Offering congratulations to my colleague, Ross Douthat, on his new job as a New York Times columnist seems almost redundant--he was so clearly the only man for the job.
Ah, so that's why your congrats is so belated. Redundancy, not bitterness.
If conservatism, and the Republican Party, can be rescued from their current crisis, I expect Ross to be the one swinging on a rope through the flaming wreckage to pull them to safety.
Because nothing says "man coming to the rescue" like a boy whose biggest talent is convincing people he's not actually a racist, fundamentalist professional moral scold.
That he has managed to become the leading voice of thoughtful conservatism at such an appallingly young age is a constant source of wonder to his colleagues--and crises of confidence in those who have meandered all the way to thirtiy without getting a New York Times column, or even leading a small band of Oakeshottian guerillas on a suicide mission against HHS.

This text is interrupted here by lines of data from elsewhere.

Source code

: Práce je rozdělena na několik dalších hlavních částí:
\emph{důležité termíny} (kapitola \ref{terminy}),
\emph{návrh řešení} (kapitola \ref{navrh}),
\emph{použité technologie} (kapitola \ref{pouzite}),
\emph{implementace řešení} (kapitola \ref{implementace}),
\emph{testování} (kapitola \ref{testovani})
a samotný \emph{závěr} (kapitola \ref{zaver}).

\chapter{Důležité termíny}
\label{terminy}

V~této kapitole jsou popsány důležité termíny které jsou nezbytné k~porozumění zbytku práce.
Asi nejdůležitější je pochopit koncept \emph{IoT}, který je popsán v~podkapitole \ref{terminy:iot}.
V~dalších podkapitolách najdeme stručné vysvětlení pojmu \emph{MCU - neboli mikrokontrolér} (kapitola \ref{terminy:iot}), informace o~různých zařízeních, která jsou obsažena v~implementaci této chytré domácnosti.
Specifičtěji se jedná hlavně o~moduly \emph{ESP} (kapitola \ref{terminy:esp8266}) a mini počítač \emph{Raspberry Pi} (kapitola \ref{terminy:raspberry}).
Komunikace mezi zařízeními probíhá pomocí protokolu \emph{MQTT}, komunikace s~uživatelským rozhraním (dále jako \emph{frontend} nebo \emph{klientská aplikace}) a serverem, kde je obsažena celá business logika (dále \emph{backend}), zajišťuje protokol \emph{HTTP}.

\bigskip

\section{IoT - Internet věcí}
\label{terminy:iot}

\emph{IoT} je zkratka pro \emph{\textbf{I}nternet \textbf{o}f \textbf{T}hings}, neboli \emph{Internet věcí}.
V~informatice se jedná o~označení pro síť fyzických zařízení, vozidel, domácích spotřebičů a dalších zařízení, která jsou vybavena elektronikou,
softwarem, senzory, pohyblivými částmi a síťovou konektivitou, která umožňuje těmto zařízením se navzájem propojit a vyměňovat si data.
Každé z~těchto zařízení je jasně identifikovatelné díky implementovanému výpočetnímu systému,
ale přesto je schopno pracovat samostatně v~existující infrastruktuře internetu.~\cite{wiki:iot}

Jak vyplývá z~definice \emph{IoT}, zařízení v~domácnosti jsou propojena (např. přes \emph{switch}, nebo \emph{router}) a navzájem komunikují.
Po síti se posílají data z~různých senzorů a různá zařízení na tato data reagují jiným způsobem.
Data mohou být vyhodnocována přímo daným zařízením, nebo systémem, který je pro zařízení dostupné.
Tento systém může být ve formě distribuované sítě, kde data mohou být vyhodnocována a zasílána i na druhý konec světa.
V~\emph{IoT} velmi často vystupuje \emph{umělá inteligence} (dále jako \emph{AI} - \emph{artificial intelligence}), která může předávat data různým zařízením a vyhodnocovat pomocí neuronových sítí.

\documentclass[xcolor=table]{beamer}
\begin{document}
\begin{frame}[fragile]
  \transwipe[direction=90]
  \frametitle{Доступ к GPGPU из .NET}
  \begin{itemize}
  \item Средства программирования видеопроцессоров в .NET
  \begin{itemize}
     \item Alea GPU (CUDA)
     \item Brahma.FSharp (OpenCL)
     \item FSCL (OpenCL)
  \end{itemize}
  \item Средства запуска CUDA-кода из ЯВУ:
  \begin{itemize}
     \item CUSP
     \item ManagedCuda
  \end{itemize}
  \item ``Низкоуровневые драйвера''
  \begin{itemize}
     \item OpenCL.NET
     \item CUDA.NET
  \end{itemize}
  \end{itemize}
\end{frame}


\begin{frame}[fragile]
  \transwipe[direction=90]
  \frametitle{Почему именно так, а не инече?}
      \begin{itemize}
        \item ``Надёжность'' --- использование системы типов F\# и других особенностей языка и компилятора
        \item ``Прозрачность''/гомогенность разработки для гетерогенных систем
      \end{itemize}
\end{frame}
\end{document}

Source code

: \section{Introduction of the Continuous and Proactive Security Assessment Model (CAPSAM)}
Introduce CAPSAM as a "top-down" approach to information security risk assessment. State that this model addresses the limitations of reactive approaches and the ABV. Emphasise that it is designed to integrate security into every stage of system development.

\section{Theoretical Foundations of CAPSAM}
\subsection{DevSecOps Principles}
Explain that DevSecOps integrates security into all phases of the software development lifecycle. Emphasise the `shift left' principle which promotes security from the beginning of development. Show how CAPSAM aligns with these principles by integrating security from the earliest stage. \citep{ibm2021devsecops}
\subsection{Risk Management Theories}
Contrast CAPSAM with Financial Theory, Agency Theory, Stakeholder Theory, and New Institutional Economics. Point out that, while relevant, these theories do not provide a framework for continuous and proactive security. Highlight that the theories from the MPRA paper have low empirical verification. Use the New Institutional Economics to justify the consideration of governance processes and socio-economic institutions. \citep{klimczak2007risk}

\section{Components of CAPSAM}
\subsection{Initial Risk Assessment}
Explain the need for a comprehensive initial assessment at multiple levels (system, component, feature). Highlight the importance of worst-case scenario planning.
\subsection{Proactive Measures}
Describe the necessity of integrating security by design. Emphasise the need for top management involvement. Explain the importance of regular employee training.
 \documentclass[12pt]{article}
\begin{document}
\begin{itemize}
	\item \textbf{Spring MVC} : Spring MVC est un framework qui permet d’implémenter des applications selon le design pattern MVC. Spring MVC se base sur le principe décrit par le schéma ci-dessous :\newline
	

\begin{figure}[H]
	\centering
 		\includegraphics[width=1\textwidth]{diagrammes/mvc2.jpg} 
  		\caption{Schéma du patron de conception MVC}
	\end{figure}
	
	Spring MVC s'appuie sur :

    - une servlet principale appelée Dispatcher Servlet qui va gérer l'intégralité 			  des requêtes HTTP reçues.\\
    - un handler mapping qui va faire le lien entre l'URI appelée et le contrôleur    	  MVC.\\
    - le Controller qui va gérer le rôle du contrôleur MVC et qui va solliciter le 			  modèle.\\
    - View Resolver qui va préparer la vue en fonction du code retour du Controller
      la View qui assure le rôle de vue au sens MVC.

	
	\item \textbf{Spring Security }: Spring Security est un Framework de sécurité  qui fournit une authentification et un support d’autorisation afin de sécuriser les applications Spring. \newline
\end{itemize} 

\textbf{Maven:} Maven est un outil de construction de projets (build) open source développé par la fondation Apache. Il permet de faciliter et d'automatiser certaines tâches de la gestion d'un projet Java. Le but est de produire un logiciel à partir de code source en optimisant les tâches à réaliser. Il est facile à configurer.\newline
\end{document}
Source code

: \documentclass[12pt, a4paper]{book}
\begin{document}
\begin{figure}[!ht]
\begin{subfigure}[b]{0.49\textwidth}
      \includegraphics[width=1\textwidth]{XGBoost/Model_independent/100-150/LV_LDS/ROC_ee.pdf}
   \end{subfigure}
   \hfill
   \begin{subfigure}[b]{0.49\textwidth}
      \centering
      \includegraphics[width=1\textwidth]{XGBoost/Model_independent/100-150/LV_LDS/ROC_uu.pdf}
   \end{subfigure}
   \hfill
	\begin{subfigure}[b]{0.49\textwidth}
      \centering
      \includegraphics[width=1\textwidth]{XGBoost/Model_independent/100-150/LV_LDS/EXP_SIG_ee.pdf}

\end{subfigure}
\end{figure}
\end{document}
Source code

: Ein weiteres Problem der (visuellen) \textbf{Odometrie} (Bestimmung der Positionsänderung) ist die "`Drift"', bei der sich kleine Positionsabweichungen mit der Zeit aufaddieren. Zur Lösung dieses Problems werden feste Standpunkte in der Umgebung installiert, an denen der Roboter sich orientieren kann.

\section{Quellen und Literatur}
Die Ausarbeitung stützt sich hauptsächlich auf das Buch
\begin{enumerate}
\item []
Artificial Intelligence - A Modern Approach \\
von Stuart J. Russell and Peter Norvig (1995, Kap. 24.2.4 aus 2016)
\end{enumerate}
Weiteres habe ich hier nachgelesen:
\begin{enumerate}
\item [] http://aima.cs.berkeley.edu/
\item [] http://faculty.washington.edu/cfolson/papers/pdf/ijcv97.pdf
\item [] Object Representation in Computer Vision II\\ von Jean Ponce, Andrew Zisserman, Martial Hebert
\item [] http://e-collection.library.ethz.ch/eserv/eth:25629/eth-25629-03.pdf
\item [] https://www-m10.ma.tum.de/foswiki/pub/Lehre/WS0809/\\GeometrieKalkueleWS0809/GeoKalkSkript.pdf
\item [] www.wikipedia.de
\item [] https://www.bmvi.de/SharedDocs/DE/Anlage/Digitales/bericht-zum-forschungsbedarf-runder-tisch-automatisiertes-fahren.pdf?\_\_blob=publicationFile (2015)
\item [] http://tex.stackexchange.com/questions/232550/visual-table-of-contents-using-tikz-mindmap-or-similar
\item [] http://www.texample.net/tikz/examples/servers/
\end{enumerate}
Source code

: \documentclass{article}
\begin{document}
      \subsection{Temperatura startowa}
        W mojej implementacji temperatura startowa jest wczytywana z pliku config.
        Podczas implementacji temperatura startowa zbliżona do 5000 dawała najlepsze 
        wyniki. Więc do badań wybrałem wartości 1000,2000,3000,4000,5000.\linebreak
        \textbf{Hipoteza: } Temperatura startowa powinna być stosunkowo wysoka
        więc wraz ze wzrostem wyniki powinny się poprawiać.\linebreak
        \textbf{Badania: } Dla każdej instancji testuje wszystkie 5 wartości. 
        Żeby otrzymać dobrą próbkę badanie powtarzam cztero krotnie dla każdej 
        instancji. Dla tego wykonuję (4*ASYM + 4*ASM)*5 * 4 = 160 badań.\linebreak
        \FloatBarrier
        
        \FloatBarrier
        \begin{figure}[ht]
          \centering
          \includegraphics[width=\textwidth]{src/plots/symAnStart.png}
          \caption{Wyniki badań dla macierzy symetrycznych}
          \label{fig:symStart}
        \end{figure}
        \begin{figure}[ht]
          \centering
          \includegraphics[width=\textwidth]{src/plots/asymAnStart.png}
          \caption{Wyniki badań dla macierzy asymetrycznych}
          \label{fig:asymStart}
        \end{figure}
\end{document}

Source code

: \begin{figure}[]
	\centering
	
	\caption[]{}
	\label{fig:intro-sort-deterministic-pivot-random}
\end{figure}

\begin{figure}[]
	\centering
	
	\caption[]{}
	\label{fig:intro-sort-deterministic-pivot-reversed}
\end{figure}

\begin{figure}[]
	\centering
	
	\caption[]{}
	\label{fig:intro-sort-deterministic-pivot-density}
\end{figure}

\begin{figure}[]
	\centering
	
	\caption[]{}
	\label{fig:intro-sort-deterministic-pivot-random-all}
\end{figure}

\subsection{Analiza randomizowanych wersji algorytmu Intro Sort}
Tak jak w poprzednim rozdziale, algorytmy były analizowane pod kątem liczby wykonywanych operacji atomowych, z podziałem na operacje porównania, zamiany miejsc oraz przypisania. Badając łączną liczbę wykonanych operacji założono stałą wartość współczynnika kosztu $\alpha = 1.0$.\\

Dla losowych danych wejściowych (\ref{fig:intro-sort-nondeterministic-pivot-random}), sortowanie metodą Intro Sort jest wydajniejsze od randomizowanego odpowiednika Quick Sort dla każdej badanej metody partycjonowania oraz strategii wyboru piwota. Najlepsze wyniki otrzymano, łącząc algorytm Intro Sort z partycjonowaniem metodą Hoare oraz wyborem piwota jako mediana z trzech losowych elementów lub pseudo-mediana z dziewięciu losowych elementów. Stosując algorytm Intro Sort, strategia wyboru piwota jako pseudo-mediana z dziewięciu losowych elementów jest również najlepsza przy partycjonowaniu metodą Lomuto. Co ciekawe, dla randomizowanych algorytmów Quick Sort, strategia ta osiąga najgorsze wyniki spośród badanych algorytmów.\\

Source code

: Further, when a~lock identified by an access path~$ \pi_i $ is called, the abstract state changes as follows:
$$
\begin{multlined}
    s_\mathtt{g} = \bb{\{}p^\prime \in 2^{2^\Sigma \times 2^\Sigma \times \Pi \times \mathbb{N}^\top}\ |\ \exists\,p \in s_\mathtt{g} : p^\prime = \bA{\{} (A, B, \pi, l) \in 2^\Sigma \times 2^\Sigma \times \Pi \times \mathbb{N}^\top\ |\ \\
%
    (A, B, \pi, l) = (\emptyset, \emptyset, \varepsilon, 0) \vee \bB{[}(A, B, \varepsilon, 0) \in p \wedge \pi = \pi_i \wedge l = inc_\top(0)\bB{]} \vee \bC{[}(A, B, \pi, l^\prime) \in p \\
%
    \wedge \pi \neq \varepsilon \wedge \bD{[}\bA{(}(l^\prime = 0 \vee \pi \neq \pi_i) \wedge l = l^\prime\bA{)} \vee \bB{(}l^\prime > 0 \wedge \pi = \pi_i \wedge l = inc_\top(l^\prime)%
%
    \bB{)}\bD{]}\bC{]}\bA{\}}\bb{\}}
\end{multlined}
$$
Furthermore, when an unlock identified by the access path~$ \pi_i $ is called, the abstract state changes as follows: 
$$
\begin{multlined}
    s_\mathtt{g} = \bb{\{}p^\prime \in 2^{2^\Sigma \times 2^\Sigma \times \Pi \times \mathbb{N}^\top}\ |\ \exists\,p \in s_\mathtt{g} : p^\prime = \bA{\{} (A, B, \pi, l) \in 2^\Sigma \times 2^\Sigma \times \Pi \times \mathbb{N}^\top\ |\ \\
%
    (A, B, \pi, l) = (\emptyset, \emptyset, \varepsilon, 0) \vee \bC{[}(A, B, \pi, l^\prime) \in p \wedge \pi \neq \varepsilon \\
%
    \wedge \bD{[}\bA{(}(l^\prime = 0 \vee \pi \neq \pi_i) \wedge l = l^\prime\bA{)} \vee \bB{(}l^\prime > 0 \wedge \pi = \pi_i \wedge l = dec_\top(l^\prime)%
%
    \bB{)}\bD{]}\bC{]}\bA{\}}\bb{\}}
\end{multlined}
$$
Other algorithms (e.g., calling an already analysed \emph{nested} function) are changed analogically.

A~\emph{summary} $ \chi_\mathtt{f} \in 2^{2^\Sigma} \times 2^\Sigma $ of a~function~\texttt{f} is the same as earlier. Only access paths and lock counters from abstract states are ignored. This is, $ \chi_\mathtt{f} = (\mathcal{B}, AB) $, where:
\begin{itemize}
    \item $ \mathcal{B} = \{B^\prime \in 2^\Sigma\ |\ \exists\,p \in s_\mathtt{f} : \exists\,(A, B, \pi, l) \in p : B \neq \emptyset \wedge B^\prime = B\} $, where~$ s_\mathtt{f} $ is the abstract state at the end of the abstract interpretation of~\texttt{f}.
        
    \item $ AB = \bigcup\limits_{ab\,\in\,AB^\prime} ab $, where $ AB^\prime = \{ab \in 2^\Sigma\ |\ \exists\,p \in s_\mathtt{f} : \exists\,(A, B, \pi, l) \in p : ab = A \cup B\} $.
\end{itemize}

Did I mention that McArdle is around 36? She expected to make six figures a year sitting on her ass in an expensive suit. Now she has to scramble for a living while in an economic downturn that she very publicly praised and supported, in her carefully hedged way. Now there are going to be years of Democratic economic advisers and she'll be in her forties before the Republicans come back to power. Douthat is 29, which means people in their thirties are the older generation. And what does McArdle have to show for her career? A stock portfolio worth half of what she paid for it, an over-priced rented house, an unemployed "roommate," a dog who eats his massive weight in kibble every day, and a car that can be opened with a can opener.
Of course, it's a blow for us--he will be missed from both the offices, and the website.
But we have extracted a promise from him to visit regularly in return for our best wishes in his new gig.
That either means they'll miss him terribly or they're planning to blackmail him to get a mention in the Times.